I have yet to see a USB webcam that claims to support 
V4L2_FRMSIZE_TYPE_STEPWISE.
Any camera that claimed V4L2_FRMSIZE_TYPE_DISCRETE was fine.

>> Also be aware that exactly the same issue of not supporting
>> V4L2_FRMSIZE_TYPE_STEPWISE affects Chromium for WebRTC, and they seem
>> not to be too bothered about fixing it -
>> https://bugs.chromium.org/p/chromium/issues/detail?id=249953
>> Now admittedly it's not the kernel's responsibility to work around
>> application issues, but if it hobbles a board then that is an issue.
>
> Those lazy maintainers... :-)

It's the downside of it only affecting a very few cameras - it makes the 
priority pretty low to fix them.

<snip>

>>>> +	for (k = 0; k < ARRAY_SIZE(formats); k++) {
>>>> +		fmt = &formats[k];
>>>> +		if (fmt->fourcc == f->fmt.pix.pixelformat)
>>>> +			break;
>>>> +	}
>>>> +
>>>> +	if (k == ARRAY_SIZE(formats))
>>>> +		return NULL;
>>>
>>> Again, doesn't the formats depend on the camera sensor module?
>>
>> Not in this case.
>> You're at the end of a full ISP processing pipe, and there is the option
>> for including either JPEG, MJPEG, or H264 encoding on the end. It is
>> supported to ask the camera component which formats it supports, but
>> you'll still need a conversion table from those MMAL types to V4L2
>> enums, and options for adding the encoded formats.
>
> The better would be to split those GPU encoders on a mem2mem driver.
> This way, if all the userspace want is the raw images, they can
> get it without passing though a GPU pipeline.

Raw Bayer images are not available from this driver, therefore anything 
has to go through some level of GPU pipe.

> The big problem here is that the user doesn't really know what
> formats are produced by the camera from those that are post-processed.
>
> On applications that require low latency, that could have a big
> impact. For example, if someone is using a RPi on a robot or on
> a self-piloted drone, the lowest latency the better.

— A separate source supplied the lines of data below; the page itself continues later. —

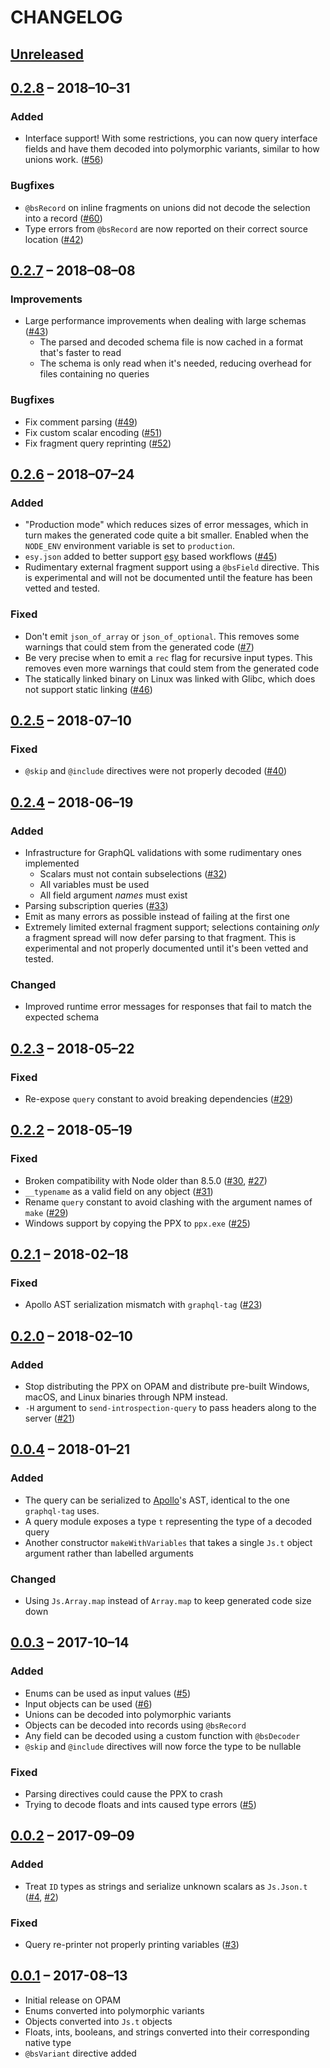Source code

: # CHANGELOG

## [Unreleased]

## [0.2.8] – 2018–10–31

### Added

* Interface support! With some restrictions, you can now query interface fields
  and have them decoded into polymorphic variants, similar to how unions work.
  ([#56](https://github.com/mhallin/graphql_ppx/pull/56))

### Bugfixes

* `@bsRecord` on inline fragments on unions did not decode the selection into a
  record ([#60](https://github.com/mhallin/graphql_ppx/issues/60))
* Type errors from `@bsRecord` are now reported on their correct source location
  ([#42](https://github.com/mhallin/graphql_ppx/issues/42))

## [0.2.7] – 2018–08–08

### Improvements

* Large performance improvements when dealing with large schemas ([#43](https://github.com/mhallin/graphql_ppx/pull/43))
  * The parsed and decoded schema file is now cached in a format that's faster
    to read
  * The schema is only read when it's needed, reducing overhead for files
    containing no queries

### Bugfixes

* Fix comment parsing ([#49](https://github.com/mhallin/graphql_ppx/pull/49))
* Fix custom scalar encoding ([#51](https://github.com/mhallin/graphql_ppx/issues/51))
* Fix fragment query reprinting ([#52](https://github.com/mhallin/graphql_ppx/issues/52))

## [0.2.6] – 2018–07–24

### Added

* "Production mode" which reduces sizes of error messages, which in turn makes
  the generated code quite a bit smaller. Enabled when the `NODE_ENV`
  environment variable is set to `production`.
* `esy.json` added to better support [esy](https://esy.sh) based workflows
  ([#45](https://github.com/mhallin/graphql_ppx/pull/45))
* Rudimentary external fragment support using a `@bsField` directive. This is
  experimental and will not be documented until the feature has been vetted and
  tested.

### Fixed

* Don't emit `json_of_array` or `json_of_optional`. This removes some warnings
  that could stem from the generated code
  ([#7](https://github.com/mhallin/graphql_ppx/issues/7))
* Be very precise when to emit a `rec` flag for recursive input types. This
  removes even more warnings that could stem from the generated code
* The statically linked binary on Linux was linked with Glibc, which does not
  support static linking
  ([#46](https://github.com/mhallin/graphql_ppx/issues/46))

## [0.2.5] – 2018-07–10

### Fixed

* `@skip` and `@include` directives were not properly decoded
  ([#40](https://github.com/mhallin/graphql_ppx/issues/40))

## [0.2.4] – 2018-06–19

### Added

* Infrastructure for GraphQL validations with some rudimentary ones implemented
  * Scalars must not contain subselections
    ([#32](https://github.com/mhallin/graphql_ppx/issues/32))
  * All variables must be used
  * All field argument _names_ must exist
* Parsing subscription queries
  ([#33](https://github.com/mhallin/graphql_ppx/issues/33))
* Emit as many errors as possible instead of failing at the first one
* Extremely limited external fragment support; selections containing _only_ a
  fragment spread will now defer parsing to that fragment. This is experimental
  and not properly documented until it's been vetted and tested.

### Changed

* Improved runtime error messages for responses that fail to match the expected
  schema

## [0.2.3] – 2018-05–22

### Fixed

* Re-expose `query` constant to avoid breaking dependencies
  ([#29](https://github.com/mhallin/graphql_ppx/issues/29))

## [0.2.2] – 2018-05–19

### Fixed

* Broken compatibility with Node older than 8.5.0
  ([#30](https://github.com/mhallin/graphql_ppx/pull/30),
  [#27](https://github.com/mhallin/graphql_ppx/issues/27))
* `__typename` as a valid field on any object ([#31](https://github.com/mhallin/graphql_ppx/issues/31))
* Rename `query` constant to avoid clashing with the argument names of `make`
  ([#29](https://github.com/mhallin/graphql_ppx/issues/29))
* Windows support by copying the PPX to `ppx.exe`
  ([#25](https://github.com/mhallin/graphql_ppx/issues/25))

## [0.2.1] – 2018-02–18

### Fixed

* Apollo AST serialization mismatch with `graphql-tag`
  ([#23](https://github.com/mhallin/graphql_ppx/issues/23))

## [0.2.0] – 2018-02–10

### Added

* Stop distributing the PPX on OPAM and distribute pre-built Windows, macOS, and
  Linux binaries through NPM instead.
* `-H` argument to `send-introspection-query` to pass headers along to the
  server ([#21](https://github.com/mhallin/graphql_ppx/pull/21))

## [0.0.4] – 2018-01–21

### Added

* The query can be serialized to [Apollo](https://github.com/apollographql)'s
  AST, identical to the one `graphql-tag` uses.
* A query module exposes a type `t` representing the type of a decoded query
* Another constructor `makeWithVariables` that takes a single `Js.t` object
  argument rather than labelled arguments

### Changed

* Using `Js.Array.map` instead of `Array.map` to keep generated code size down

## [0.0.3] – 2017-10–14

### Added

* Enums can be used as input values
  ([#5](https://github.com/mhallin/graphql_ppx/pull/5))
* Input objects can be used
  ([#6](https://github.com/mhallin/graphql_ppx/pull/6))
* Unions can be decoded into polymorphic variants
* Objects can be decoded into records using `@bsRecord`
* Any field can be decoded using a custom function with `@bsDecoder`
* `@skip` and `@include` directives will now force the type to be nullable

### Fixed

* Parsing directives could cause the PPX to crash
* Trying to decode floats and ints caused type errors
  ([#5](https://github.com/mhallin/graphql_ppx/pull/5))

## [0.0.2] – 2017-09–09

### Added

* Treat `ID` types as strings and serialize unknown scalars as `Js.Json.t`
  ([#4](https://github.com/mhallin/graphql_ppx/pull/4), [#2](https://github.com/mhallin/graphql_ppx/issues/2))

### Fixed

* Query re-printer not properly printing variables ([#3](https://github.com/mhallin/graphql_ppx/issues/3))

## [0.0.1] – 2017-08–13

* Initial release on OPAM 
* Enums converted into polymorphic variants
* Objects converted into `Js.t` objects
* Floats, ints, booleans, and strings converted into their corresponding native
  type
* `@bsVariant` directive added

[Unreleased]: https://github.com/mhallin/graphql_ppx/compare/0.2.8...HEAD
[0.2.8]:      https://github.com/mhallin/graphql_ppx/compare/0.2.7...0.2.8
[0.2.7]:      https://github.com/mhallin/graphql_ppx/compare/0.2.6...0.2.7
[0.2.6]:      https://github.com/mhallin/graphql_ppx/compare/0.2.5...0.2.6
[0.2.5]:      https://github.com/mhallin/graphql_ppx/compare/0.2.4...0.2.5
[0.2.4]:      https://github.com/mhallin/graphql_ppx/compare/0.2.3...0.2.4
[0.2.3]:      https://github.com/mhallin/graphql_ppx/compare/0.2.2...0.2.3
[0.2.2]:      https://github.com/mhallin/graphql_ppx/compare/0.2.1...0.2.2
[0.2.1]:      https://github.com/mhallin/graphql_ppx/compare/0.2.0...0.2.1
[0.2.0]:      https://github.com/mhallin/graphql_ppx/compare/0.0.4...0.2.0
[0.0.4]:      https://github.com/mhallin/graphql_ppx/compare/0.0.3...0.0.4
[0.0.3]:      https://github.com/mhallin/graphql_ppx/compare/0.0.2...0.0.3
[0.0.2]:      https://github.com/mhallin/graphql_ppx/compare/0.0.1...0.0.2
[0.0.1]:      https://github.com/mhallin/graphql_ppx/compare/87ea451...0.0.1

mem2mem devices would be actually INCREASING the latency.
The GPU solution is currently starting to process the Bayer frame as it 
comes in from the sensor, so the last line of the fully processed YUV 
image is typically available about 4ms after the frame end.
V4L2 appears not to have a mechanism to pass stripes down the line, so 
the ISP can't start on the frame until the frame end. Please correct me 
if I'm wrong.

And with all due respect, how many apps actually set up a chain of V4L2 
devices?
The majority of users just want to get images. The framework may offer 
all the bells and whistles, but if they're too complex to use then most 
clients ignore them.
The majority of users seem to just pick up off-the-shelf apps and expect 
them to work off /dev/video0.

<snip>

>>>> +					 (int)dev->capture.kernel_start_ts.
>>>> +					 tv_sec,
>>>> +					 (int)dev->capture.kernel_start_ts.
>>>> +					 tv_usec,
>>>> +					 dev->capture.vc_start_timestamp, pts,
>>>> +					 (int)timestamp.tv_sec,
>>>> +					 (int)timestamp.tv_usec);
>>>> +				buf->vb.vb2_buf.timestamp = timestamp.tv_sec * 1000000000ULL +
>>>> +					timestamp.tv_usec * 1000ULL;
>>>
>>> Not sure if I understood the above logic... Why don't you just do
>>> 	buf->vb.vb2_buf.timestamp = ktime_get_ns();
>>
>> What's the processing latency through the ISP and optional
>> H264/MJPG/JPEG encode to get to this point? Typically you're looking at
>> 30-80ms depending on exposure time and various other factors, which
>> would be enough to put A/V sync out if not compensated for.
>>
>> The GPU side is timestamping all buffers with the CSI frame start
>> interrupt timestamp, but based on the GPU STC. There is a MMAL call to
>> read the GPU STC which is made at streamon (stored in
>> dev->capture.vc_start_timestamp), and therefore this is taking a delta
>> from there to get a more accurate timestamp.
>
> Ah, so this is due to the extra latency introduced by GPU.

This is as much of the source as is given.